Background: Electricity from Light
Currently, a traditional photovoltaic cell–the industry-standard at present–works by collecting visible light emitted from the sun and converting it to usable electricity. Based on the same principle, there is also an entirely separate technology known as thermoradiative cooling, where the heat emitted by a device in the infrared spectrum is used to generate power.
Now, a team of UC Davis researchers led by Jeremy Munday, a professor in the Department of Electrical and Computer Engineering, and graduate student Tristan Deppe, are hoping to tap into this principle, with the final goal of ultimately providing a traditional solar panel that can also generate heat at night.

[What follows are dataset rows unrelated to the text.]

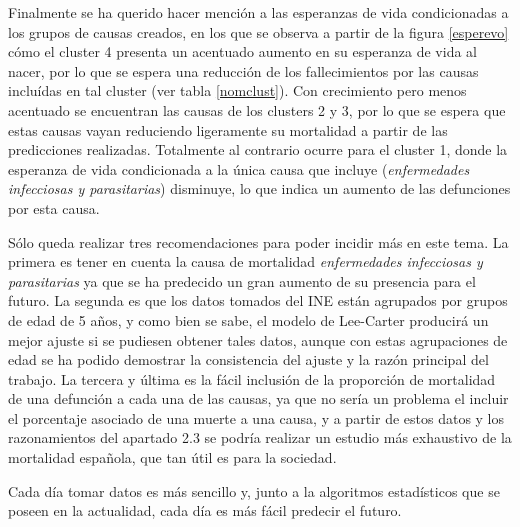 \documentclass{article}
\begin{document}
\vspace{0.3cm}

Finalmente se ha querido hacer mención a las esperanzas de vida condicionadas a los grupos de causas creados, en los que se observa a partir de la figura \ref{esperevo} cómo el cluster 4 presenta un acentuado aumento en su esperanza de vida al nacer, por lo que se espera una reducción de los fallecimientos por las causas incluídas en tal cluster (ver tabla \ref{nomclust}). Con crecimiento pero menos acentuado se encuentran las causas de los clusters 2 y 3, por lo que se espera que estas causas vayan reduciendo ligeramente su mortalidad a partir de las predicciones realizadas. Totalmente al contrario ocurre para el cluster 1, donde la esperanza de vida condicionada a la única causa que incluye (\emph{enfermedades infecciosas y parasitarias}) disminuye, lo que indica un aumento de las defunciones por esta causa.

\vspace{0.3cm}

Sólo queda realizar tres recomendaciones para poder incidir más en este tema. La primera es tener en cuenta la causa de mortalidad \emph{enfermedades infecciosas y parasitarias} ya que se ha predecido un gran aumento de su presencia para el futuro. La segunda es que los datos tomados del INE están agrupados por grupos de edad de 5 años, y como bien se sabe, el modelo de Lee-Carter producirá un mejor ajuste si se pudiesen obtener tales datos, aunque con estas agrupaciones de edad se ha podido demostrar la consistencia del ajuste y la razón principal del trabajo. La tercera y última es la fácil inclusión de la proporción de mortalidad de una defunción a cada una de las causas, ya que no sería un problema el incluir el porcentaje asociado de una muerte a una causa, y a partir de estos datos y los razonamientos del apartado 2.3 se podría realizar un estudio más exhaustivo de la mortalidad española, que tan útil es para la sociedad.



\vspace{0.3cm}

Cada día tomar datos es más sencillo y, junto a la algoritmos estadísticos que se poseen en la actualidad, cada día es más fácil predecir el futuro.

\newpage


\newpage


\nocite{*}
\end{document}
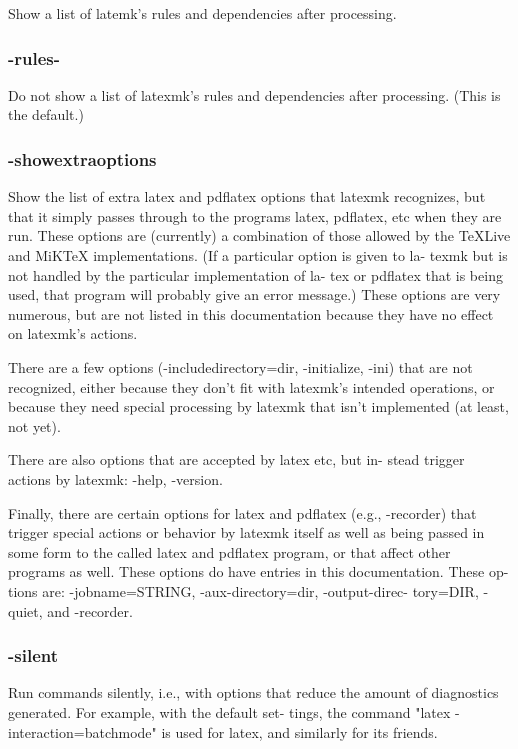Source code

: Show a list of latemk's rules and dependencies after processing.

\subsubsection{-rules-}

Do  not  show  a  list of latexmk's rules and dependencies after
processing.  (This is the default.)


\subsubsection{-showextraoptions}

Show the list of extra latex and pdflatex options  that  latexmk
recognizes,  but  that  it simply passes through to the programs
latex, pdflatex, etc  when they  are  run.   These  options  are
(currently)  a  combination  of those allowed by the TeXLive and
MiKTeX implementations.  (If a particular option is given to la-
texmk but is not handled by the particular implementation of la-
tex or pdflatex that is being used, that program  will  probably
give  an  error  message.)  These options are very numerous, but
are not listed in this documentation because they have no effect
on latexmk's actions.

There  are  a  few  options (-includedirectory=dir, -initialize,
-ini) that are not recognized, either  because  they  don't  fit
with latexmk's intended operations, or because they need special
processing by latexmk that  isn't  implemented  (at  least,  not
yet).

There  are  also options that are accepted by latex etc, but in-
stead trigger actions by latexmk: -help, -version.

Finally, there are certain options for latex and pdflatex (e.g.,
-recorder)  that  trigger special actions or behavior by latexmk
itself as well as being passed in some form to the called  latex
and  pdflatex  program,  or  that affect other programs as well.
These options do have entries in this documentation.  These  op-
tions  are:  -jobname=STRING, -aux-directory=dir, -output-direc-
tory=DIR, -quiet, and -recorder.


\subsubsection{-silent}

Run commands silently, i.e., with options that reduce the amount of
diagnostics  generated.   For example, with the default set- tings, the command
"latex -interaction=batchmode"  is  used  for latex, and similarly for its
friends.

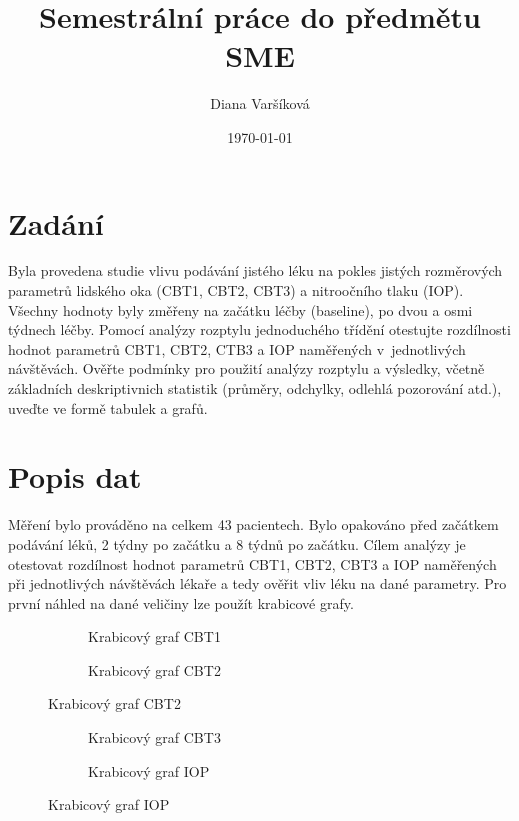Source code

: \documentclass{article}
\begin{document}
\title{Semestrální práce do předmětu SME}
\author{Diana Varšíková}
\date{\today}

\maketitle

\section{Zadání}
Byla provedena studie vlivu podávání jistého léku na pokles jistých rozměrových parametrů lidského oka (CBT1, CBT2, CBT3) a nitroočního tlaku (IOP). 
Všechny hodnoty byly změřeny na začátku léčby (baseline), po dvou a osmi týdnech léčby. 
Pomocí analýzy rozptylu jednoduchého třídění otestujte rozdílnosti hodnot parametrů CBT1, CBT2, CTB3 a IOP naměřených v jednotlivých návštěvách. 
Ověřte podmínky pro použití analýzy rozptylu a výsledky, včetně základních deskriptivnich statistik (průměry, odchylky, odlehlá pozorování atd.), 
uveďte ve formě tabulek a grafů.
   

\section{Popis dat}

Měření bylo prováděno na celkem 43 pacientech. Bylo opakováno před začátkem podávání léků, 2 týdny po začátku a 8 týdnů po začátku.
Cílem analýzy je otestovat rozdílnost hodnot parametrů CBT1, CBT2, CBT3 a IOP naměřených při jednotlivých návštěvách lékaře
a tedy ověřit vliv léku na dané parametry. Pro první náhled na dané veličiny lze použít krabicové grafy.

\begin{figure}[H]
  \centering
  \begin{subfigure}{0.45\textwidth}
    
    \caption{Krabicový graf CBT1}
  \end{subfigure}
  \begin{subfigure}{0.45\textwidth}
    
    \caption{Krabicový graf CBT2}
  \end{subfigure}
\end{figure}

\begin{figure}[H]
  \centering
  \begin{subfigure}{0.45\textwidth}
    
    \caption{Krabicový graf CBT3}
  \end{subfigure}
  \begin{subfigure}{0.45\textwidth}
    
    \caption{Krabicový graf IOP}
  \end{subfigure}
\end{figure}
\end{document}
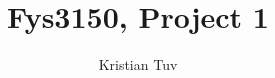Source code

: \documentclass[a4paper, norsk, 12pt]{article}
\begin{document}
\author{Kristian Tuv}
\title{Fys3150, Project 1}
\maketitle
\end{document}

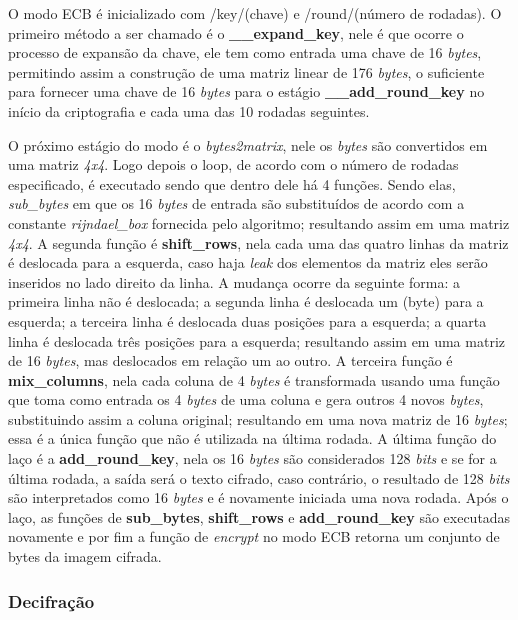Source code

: \documentclass[11pt]{article}
\begin{document}
O modo ECB é inicializado com /key/(chave) e /round/(número de rodadas).
O primeiro método a ser chamado é o \textbf{\_\_expand\_key}, nele é que ocorre o processo
de expansão da chave, ele tem como entrada uma chave de 16 \emph{bytes}, permitindo
assim a construção de uma matriz linear de 176 \emph{bytes}, o suficiente para
fornecer uma chave de 16 \emph{bytes} para o estágio \textbf{\_\_add\_round\_key} no início da
criptografia e cada uma das 10 rodadas seguintes.

O próximo estágio do modo é o \emph{bytes2matrix}, nele os \emph{bytes} são convertidos em
uma matriz \emph{4x4}. Logo depois o loop, de acordo com o número de rodadas
especificado, é executado sendo que dentro dele há 4 funções. Sendo elas,
\emph{sub\_bytes} em que os 16 \emph{bytes} de entrada são substituídos de acordo com a
constante \emph{rijndael\_box} fornecida pelo algoritmo; resultando assim em uma
matriz \emph{4x4}. A segunda função é \textbf{shift\_rows}, nela cada uma das quatro linhas
da matriz é deslocada para a esquerda, caso haja \emph{leak} dos elementos da matriz
eles serão inseridos no lado direito da linha. A mudança ocorre da seguinte
forma: a primeira linha não é deslocada; a segunda linha é deslocada um (byte)
para a esquerda; a terceira linha é deslocada duas posições para a esquerda; a
quarta linha é deslocada três posições para a esquerda; resultando assim em uma
matriz de 16 \emph{bytes}, mas deslocados em relação um ao outro. A terceira função é
\textbf{mix\_columns}, nela cada coluna de 4 \emph{bytes} é transformada usando uma função
que toma como entrada os 4 \emph{bytes} de uma coluna e gera outros 4 novos \emph{bytes},
substituindo assim a coluna original; resultando em uma nova matriz de 16
\emph{bytes}; essa é a única função que não é utilizada na última rodada. A última
função do laço é a \textbf{add\_round\_key}, nela os 16 \emph{bytes} são considerados 128
\emph{bits} e se for a última rodada, a saída será o texto cifrado, caso contrário,
o resultado de 128 \emph{bits} são interpretados como 16 \emph{bytes} e é novamente
iniciada uma nova rodada. Após o laço, as funções de \textbf{sub\_bytes}, \textbf{shift\_rows} e
\textbf{add\_round\_key} são executadas novamente e por fim a função de \emph{encrypt} no
modo ECB retorna um conjunto de bytes da imagem cifrada.

\subsubsection{Decifração}
\label{sec:orgce52941}
\end{document}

Analysis: Energy Alternatives
“In order to produce electrical power after the sun has set,”their paper published in ACS Photonics states, “we consider an alternative photovoltaic concept that uses the earth as a heat source and the night sky as a heat sink, resulting in a “nighttime photovoltaic cell” that employs thermoradiative photovoltaics and concepts from the advancing field of radiative cooling.”
In a separate UC Davis report, Munday explained their thinking further stating how, “We were thinking, what if we took one of these (thermoradiative) devices and put it in a warm area and pointed it at the sky? A regular solar cell generates power by absorbing sunlight, which causes a voltage to appear across the device and for current to flow, (but) in these new devices, light is instead emitted and the current and voltage go in the opposite direction, but you still generate power. You have to use different materials, but the physics is the same.”
Exactly how much power this type of cell might actually generate is not yet confirmed, but in their final published paper, the team predicts that as much as 50W–about a quarter of what a typical panel generates during the day–is possible. Although it is not game-changing, in an industry whereevery single watt is fought for it is a significant enough uptick in available power, and would represent a huge improvement.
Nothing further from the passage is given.